Part 2: The story continues, as the investigations overseen by Foster lead to conflict with senior Countrywide executives, her eventual firing by Bank of America—Countrywide’s new owner—and vindication from the U.S. Department of Labor
The mortgage market was struggling in March 2007 when Countrywide promoted Eileen Foster to executive vice president and tapped her to take over the company’s mortgage fraud unit.
Home prices were sputtering, borrower defaults were climbing, and the industry leader, Countywide, would soon be forced to ask Bank of America for an infusion of capital to help it keep afloat.
The fraud investigation unit was also struggling. The company had laid off several experienced investigators, according to Foster. Those who remained were faced with an ever-growing number of fraud complaints.
Foster had roughly two dozen investigators working for her, but only four or five had real investigative chops, Foster says. Many of the rest had been brought over to the unit from clerical jobs, she says.
The other problem was that the company’s fraud investigation resources were balkanized. In addition to the company-wide fraud unit that Foster had taken over, many of the operating divisions, such as Countrywide’s subprime unit, had their own smaller investigative teams.

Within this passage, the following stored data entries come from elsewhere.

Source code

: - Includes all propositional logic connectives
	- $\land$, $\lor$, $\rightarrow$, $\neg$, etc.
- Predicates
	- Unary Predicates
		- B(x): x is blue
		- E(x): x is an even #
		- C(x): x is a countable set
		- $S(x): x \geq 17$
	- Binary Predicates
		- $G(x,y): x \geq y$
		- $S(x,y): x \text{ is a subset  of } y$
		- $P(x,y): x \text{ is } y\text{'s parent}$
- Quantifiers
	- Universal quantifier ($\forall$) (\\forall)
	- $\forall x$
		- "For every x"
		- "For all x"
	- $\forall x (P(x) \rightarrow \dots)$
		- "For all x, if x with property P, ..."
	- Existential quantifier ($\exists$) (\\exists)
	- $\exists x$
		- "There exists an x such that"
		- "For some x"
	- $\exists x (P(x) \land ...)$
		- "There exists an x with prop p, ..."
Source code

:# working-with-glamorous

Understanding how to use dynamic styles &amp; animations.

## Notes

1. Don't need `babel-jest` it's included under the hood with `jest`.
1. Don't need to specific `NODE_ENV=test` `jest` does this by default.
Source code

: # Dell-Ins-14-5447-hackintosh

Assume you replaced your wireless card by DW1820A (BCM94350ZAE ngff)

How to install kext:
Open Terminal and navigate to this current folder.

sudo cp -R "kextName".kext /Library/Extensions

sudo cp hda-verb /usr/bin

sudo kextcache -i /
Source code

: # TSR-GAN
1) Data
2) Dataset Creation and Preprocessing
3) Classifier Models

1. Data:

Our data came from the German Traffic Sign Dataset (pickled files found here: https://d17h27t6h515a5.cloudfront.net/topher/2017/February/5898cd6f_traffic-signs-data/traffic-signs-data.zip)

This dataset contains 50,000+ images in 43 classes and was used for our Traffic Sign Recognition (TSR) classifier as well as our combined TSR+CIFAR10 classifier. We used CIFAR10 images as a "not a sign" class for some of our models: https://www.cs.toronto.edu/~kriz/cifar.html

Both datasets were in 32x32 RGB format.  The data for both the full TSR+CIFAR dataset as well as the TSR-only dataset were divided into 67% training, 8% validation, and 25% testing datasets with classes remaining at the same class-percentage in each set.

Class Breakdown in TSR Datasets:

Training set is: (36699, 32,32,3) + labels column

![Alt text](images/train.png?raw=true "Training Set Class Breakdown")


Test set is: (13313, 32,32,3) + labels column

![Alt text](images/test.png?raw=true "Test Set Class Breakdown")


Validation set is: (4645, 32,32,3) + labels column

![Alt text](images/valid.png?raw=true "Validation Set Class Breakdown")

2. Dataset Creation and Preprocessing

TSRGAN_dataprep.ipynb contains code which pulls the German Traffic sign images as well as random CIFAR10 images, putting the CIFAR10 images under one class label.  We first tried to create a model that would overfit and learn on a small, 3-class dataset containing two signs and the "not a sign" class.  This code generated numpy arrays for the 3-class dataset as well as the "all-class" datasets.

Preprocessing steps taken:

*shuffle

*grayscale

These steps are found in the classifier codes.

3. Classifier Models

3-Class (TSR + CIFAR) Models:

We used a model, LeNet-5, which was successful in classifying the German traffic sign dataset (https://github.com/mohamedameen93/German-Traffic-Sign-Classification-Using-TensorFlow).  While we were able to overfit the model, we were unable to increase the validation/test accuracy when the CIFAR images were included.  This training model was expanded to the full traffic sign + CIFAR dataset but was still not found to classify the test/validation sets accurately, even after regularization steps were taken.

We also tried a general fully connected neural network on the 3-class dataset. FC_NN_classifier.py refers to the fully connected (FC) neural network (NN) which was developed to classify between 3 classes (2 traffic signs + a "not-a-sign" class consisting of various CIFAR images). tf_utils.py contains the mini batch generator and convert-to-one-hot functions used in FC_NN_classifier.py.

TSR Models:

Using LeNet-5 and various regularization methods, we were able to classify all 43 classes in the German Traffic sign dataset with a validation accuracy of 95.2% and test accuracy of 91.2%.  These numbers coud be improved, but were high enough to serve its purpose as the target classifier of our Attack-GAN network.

This didn’t make sense to Foster. It meant the smaller investigative teams reported to divisional sales executives who might be tempted to discourage aggressive fraud investigations in order to protect the flow of loans into the company’s production pipeline.
One of her first tasks was to oversee a fraud mitigation “reengineering” that would consolidate all fraud investigation within her unit. In June 2007, she presented the plan in a series of meetings with divisional presidents.
A few weeks later, she learned that the plan had been shelved. There was no explanation why, she says, only that it wasn’t the right time for a reorganization.
She didn’t have time to dwell on the setback. In July, her unit had fielded a call from an ex-employee who claimed he’d been fired because he’d objected to fraud at one of Countrywide’s subprime loan offices in the Boston area.
Foster arranged to have the contractor that handled the Boston branches’ shredding set aside the paperwork they hauled off site and hold it in a secure location. Then a team made up of her investigators and other company representatives headed to Boston to go through the piles of paper.
After finding evidence of “cut and paste” document forgery, the team did a full sweep of the offices in question. On top of workers’ desks, Foster says, they found an unusual number of Wite-Out dispensers. And inside their desk drawers, she says, they found folders holding blank templates for account statements from various banks and brokerage firms, such as Bank of America and Washington Mutual.
In some of the offices, investigators found more than one fax machine. During interviews with investigators, workers admitted that the extra fax machine was used to simulate faked documents being sent in by borrowers, Foster says. To eliminate a paper trail, she says, branch staffers had programmed the sending fax machine so there was no banner identifying the fax number from which the transmission originated.